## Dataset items

┄┄┄┄┄┄

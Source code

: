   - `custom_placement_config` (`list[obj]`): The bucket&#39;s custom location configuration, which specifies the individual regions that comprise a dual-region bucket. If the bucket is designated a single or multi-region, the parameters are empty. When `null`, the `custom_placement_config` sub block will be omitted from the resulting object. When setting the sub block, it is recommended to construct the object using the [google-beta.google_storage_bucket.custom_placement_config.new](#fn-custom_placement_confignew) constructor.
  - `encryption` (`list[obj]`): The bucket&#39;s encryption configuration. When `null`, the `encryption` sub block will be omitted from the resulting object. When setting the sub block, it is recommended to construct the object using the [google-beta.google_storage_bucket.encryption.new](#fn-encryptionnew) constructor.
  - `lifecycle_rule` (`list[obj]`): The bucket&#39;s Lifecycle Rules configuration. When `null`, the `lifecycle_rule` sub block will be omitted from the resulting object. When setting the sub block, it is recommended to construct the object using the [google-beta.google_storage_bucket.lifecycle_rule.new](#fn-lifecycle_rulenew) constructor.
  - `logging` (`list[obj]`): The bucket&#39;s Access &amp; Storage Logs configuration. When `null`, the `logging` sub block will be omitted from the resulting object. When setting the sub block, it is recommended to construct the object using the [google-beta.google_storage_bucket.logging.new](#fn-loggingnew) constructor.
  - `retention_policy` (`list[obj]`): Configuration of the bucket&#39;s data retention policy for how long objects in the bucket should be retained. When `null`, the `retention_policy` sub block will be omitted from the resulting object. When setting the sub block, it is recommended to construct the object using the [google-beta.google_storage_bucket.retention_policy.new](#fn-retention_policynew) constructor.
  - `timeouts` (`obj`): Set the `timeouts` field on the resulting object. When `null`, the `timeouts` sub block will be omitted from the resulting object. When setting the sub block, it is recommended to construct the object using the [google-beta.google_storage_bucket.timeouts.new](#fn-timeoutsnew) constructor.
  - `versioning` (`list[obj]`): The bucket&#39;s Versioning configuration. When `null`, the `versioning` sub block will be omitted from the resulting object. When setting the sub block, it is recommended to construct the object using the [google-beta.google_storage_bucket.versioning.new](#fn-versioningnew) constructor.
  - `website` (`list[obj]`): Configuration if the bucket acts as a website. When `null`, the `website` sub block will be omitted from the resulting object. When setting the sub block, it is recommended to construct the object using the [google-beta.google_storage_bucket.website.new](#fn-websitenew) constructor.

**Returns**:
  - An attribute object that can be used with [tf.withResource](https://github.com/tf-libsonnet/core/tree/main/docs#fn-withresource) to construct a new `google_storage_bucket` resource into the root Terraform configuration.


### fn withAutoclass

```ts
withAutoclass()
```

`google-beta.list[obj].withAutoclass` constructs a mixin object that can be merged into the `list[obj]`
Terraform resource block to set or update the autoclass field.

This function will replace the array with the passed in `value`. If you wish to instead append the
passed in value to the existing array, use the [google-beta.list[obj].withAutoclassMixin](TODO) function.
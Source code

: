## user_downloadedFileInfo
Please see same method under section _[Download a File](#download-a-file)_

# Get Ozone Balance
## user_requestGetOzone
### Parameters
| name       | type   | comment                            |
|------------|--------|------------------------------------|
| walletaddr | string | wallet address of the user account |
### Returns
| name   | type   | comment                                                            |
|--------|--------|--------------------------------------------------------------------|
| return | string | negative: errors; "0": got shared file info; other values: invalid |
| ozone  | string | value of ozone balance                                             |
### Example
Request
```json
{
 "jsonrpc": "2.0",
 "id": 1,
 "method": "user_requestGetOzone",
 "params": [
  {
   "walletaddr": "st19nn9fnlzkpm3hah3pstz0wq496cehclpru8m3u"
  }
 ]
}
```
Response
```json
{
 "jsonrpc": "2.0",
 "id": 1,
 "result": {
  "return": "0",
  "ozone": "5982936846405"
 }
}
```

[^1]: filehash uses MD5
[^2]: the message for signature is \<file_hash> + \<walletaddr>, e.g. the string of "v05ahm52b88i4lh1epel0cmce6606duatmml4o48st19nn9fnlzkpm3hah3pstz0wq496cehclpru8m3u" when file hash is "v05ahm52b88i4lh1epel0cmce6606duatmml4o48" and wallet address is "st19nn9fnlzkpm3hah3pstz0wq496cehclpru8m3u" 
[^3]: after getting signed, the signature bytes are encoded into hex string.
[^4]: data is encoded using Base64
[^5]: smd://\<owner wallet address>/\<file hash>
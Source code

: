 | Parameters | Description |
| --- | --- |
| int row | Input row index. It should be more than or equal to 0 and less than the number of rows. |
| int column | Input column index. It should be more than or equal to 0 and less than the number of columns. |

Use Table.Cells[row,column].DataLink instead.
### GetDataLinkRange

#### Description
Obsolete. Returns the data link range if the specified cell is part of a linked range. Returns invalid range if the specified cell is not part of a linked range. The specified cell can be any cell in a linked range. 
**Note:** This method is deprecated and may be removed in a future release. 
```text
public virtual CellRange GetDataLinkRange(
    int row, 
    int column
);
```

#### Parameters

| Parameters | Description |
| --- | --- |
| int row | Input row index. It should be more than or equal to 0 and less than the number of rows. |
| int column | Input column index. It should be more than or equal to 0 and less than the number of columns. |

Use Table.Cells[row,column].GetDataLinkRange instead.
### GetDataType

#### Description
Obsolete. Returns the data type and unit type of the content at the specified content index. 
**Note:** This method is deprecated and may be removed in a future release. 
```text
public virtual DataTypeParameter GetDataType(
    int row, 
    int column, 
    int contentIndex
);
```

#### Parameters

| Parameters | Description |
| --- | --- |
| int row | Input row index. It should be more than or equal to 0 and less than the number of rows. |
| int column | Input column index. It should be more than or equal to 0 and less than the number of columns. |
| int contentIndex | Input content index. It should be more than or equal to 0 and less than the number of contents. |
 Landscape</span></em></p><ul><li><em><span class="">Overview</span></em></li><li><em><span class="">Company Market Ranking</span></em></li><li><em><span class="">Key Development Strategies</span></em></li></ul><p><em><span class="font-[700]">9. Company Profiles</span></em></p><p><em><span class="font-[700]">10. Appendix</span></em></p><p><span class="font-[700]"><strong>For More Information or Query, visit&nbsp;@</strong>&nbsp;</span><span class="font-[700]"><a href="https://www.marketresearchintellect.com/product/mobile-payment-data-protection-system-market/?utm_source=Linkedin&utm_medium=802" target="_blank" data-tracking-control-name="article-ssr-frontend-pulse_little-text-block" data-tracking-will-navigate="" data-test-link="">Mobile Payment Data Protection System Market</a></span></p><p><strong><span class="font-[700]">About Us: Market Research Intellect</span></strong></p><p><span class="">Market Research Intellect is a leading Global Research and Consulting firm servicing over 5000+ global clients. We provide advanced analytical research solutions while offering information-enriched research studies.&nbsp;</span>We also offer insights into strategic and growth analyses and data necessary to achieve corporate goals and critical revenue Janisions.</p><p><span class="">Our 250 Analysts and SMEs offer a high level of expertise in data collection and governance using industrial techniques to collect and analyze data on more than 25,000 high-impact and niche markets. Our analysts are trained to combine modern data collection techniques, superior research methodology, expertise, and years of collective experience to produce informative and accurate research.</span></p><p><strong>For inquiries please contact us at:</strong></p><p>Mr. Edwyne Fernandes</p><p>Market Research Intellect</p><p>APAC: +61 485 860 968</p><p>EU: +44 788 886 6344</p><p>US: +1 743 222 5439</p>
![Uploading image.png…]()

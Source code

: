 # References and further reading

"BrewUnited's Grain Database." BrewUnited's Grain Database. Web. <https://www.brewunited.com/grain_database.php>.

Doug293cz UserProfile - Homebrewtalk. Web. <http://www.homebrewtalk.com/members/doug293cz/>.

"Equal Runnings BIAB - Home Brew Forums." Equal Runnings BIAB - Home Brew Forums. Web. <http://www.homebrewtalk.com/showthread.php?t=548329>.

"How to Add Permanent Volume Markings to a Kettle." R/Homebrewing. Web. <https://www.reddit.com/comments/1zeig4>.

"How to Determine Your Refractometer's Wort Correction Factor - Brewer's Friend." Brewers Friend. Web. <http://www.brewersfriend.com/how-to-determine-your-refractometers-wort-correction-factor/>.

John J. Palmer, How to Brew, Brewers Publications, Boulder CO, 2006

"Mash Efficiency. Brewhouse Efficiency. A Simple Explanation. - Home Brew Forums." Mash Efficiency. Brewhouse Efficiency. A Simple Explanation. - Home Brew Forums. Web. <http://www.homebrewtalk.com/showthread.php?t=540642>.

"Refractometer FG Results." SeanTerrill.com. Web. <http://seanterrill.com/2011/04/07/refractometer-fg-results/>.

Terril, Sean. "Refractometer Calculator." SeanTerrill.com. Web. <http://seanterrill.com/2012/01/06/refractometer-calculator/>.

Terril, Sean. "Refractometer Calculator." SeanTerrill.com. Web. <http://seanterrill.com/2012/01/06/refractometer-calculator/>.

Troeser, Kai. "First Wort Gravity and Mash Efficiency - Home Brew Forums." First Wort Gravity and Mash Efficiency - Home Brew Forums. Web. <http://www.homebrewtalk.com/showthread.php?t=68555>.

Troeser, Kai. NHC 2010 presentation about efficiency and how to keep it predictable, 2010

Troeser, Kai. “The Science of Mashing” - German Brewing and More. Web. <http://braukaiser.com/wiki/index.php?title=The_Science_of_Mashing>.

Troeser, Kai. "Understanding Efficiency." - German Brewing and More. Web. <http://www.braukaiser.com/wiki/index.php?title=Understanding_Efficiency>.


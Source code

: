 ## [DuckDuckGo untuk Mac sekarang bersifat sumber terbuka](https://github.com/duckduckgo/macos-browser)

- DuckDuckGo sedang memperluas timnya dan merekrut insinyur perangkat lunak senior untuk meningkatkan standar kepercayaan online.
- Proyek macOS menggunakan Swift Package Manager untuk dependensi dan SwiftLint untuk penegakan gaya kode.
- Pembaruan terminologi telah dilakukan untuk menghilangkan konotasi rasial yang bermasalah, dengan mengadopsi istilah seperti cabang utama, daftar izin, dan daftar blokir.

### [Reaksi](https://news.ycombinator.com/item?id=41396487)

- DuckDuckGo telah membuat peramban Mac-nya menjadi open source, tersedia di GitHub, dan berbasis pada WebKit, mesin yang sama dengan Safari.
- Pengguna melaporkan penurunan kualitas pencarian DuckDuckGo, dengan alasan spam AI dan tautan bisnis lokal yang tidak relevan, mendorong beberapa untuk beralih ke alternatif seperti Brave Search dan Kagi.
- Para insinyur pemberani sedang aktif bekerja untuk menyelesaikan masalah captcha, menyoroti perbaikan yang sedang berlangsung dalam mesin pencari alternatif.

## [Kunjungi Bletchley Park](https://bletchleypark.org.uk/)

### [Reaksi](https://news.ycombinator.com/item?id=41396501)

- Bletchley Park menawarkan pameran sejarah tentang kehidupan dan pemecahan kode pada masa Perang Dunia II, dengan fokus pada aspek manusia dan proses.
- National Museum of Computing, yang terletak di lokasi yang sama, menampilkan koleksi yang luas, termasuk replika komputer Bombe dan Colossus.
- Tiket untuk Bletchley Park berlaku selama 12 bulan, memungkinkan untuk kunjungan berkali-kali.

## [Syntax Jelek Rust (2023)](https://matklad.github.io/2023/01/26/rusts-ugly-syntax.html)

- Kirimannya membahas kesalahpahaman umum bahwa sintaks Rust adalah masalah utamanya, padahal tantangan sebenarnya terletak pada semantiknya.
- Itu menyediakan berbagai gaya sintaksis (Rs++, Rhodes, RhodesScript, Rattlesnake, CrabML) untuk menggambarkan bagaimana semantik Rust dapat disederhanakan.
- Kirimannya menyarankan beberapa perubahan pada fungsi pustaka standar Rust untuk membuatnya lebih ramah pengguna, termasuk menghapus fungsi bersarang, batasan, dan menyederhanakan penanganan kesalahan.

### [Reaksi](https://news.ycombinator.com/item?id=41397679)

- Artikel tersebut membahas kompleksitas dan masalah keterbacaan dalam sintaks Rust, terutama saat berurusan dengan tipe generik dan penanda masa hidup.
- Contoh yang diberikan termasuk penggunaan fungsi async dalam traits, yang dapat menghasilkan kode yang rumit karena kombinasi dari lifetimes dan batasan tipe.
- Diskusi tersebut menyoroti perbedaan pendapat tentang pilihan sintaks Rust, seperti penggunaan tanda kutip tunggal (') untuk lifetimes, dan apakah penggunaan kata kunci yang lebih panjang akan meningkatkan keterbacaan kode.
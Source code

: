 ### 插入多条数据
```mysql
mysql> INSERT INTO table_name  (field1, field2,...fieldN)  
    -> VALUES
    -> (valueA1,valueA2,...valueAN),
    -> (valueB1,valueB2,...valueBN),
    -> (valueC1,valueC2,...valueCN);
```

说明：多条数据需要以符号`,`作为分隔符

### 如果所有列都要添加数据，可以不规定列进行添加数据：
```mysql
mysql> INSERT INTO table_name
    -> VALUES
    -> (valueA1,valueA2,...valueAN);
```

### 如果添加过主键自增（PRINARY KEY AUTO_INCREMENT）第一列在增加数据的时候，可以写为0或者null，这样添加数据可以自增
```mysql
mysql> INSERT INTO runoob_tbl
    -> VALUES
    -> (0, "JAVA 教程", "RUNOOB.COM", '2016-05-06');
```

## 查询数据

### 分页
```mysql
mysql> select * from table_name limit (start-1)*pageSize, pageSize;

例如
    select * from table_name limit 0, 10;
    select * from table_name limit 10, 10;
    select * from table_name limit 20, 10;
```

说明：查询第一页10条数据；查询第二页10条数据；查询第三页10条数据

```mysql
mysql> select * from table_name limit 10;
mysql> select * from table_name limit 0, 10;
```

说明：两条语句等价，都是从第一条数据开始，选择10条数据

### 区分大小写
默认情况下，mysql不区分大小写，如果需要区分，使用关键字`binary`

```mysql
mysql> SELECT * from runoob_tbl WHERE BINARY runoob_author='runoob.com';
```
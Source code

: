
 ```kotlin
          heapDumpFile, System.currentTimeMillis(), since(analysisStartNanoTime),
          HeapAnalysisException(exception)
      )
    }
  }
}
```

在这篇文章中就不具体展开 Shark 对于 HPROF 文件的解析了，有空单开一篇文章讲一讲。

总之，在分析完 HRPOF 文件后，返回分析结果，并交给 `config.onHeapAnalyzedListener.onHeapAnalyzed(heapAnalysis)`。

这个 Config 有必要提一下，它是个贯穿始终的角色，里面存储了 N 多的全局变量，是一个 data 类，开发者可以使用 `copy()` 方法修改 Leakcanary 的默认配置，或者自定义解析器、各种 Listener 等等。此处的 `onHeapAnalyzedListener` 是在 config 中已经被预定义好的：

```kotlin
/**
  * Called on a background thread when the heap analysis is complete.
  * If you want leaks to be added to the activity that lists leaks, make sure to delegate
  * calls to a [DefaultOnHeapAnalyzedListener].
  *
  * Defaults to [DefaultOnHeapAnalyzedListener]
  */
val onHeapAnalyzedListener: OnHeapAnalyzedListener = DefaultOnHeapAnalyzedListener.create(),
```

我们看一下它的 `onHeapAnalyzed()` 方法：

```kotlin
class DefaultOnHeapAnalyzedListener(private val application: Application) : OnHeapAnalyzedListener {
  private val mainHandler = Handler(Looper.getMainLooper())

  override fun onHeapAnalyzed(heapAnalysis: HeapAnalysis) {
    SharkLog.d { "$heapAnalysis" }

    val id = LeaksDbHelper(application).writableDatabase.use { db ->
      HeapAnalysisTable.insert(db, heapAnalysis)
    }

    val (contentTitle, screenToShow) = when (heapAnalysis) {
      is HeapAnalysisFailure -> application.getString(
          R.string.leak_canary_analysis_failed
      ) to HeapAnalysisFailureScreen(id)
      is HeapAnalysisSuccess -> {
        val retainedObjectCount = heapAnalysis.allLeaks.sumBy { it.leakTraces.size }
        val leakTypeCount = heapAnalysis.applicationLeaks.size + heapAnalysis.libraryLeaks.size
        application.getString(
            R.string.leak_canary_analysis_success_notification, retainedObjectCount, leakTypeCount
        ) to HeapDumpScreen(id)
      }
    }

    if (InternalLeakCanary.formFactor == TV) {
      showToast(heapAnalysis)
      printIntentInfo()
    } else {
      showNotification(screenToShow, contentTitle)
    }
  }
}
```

┄┄┄┄┄┄

## What you have to do
Some lines of the records may contain the string "limit". State how many do, as a number alone.

## Solution
6